◆ What is required: Pick out each line below containing "from".

◆ Data to process:

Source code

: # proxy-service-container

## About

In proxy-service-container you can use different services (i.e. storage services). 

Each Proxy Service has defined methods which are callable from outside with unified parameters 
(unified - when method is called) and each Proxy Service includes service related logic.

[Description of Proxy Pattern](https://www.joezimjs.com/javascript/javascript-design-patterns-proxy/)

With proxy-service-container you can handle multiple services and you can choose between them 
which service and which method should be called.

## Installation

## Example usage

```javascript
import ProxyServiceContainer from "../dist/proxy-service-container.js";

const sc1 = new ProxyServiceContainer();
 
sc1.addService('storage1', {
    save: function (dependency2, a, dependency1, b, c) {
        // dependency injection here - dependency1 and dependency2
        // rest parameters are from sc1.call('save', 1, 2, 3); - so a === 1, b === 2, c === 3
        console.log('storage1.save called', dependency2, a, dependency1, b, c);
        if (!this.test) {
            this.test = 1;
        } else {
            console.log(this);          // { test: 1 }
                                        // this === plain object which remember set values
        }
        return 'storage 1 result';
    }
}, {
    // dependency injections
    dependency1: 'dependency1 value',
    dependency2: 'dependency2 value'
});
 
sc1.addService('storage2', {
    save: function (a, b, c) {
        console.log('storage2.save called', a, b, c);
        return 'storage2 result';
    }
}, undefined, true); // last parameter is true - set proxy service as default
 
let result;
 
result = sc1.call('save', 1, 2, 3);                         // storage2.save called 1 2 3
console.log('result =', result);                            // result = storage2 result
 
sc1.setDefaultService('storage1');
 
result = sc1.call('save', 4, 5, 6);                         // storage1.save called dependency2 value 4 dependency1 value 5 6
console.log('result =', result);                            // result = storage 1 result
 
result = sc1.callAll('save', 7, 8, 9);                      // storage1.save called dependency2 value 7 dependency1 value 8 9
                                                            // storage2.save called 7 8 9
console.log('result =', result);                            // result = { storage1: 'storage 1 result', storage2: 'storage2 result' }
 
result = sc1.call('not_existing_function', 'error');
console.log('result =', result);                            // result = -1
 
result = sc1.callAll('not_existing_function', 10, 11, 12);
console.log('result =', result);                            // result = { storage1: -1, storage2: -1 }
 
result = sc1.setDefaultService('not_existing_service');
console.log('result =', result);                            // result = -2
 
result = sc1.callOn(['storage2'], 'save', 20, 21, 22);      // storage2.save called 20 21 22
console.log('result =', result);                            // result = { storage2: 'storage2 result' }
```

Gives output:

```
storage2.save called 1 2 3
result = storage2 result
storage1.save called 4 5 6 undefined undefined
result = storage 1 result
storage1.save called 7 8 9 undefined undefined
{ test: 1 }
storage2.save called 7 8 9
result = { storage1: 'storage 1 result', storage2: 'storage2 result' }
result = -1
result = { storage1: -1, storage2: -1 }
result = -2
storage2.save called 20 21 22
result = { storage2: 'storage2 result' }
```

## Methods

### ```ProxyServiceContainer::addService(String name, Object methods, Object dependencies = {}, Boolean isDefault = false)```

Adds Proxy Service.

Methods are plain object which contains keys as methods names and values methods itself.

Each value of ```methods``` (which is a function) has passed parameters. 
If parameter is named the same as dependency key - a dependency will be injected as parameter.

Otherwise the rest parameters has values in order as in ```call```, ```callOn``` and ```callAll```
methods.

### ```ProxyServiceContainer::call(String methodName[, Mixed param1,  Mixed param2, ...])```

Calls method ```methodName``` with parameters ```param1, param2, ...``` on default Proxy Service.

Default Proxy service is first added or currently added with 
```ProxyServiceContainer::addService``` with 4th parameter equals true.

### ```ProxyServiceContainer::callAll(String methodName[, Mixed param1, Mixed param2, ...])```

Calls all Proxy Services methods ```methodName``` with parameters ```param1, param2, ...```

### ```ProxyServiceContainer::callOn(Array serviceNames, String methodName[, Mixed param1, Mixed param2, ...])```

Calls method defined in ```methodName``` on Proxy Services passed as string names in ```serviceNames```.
...
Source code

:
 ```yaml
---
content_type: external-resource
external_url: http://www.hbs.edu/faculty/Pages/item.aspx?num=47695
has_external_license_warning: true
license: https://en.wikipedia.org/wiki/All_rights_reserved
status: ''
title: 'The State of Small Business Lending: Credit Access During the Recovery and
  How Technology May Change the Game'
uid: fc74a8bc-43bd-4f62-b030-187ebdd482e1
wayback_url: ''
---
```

◆ Answer box:
Each Proxy Service has defined methods which are callable from outside with unified parameters 
import ProxyServiceContainer from "../dist/proxy-service-container.js";
        // rest parameters are from sc1.call('save', 1, 2, 3); - so a === 1, b === 2, c === 3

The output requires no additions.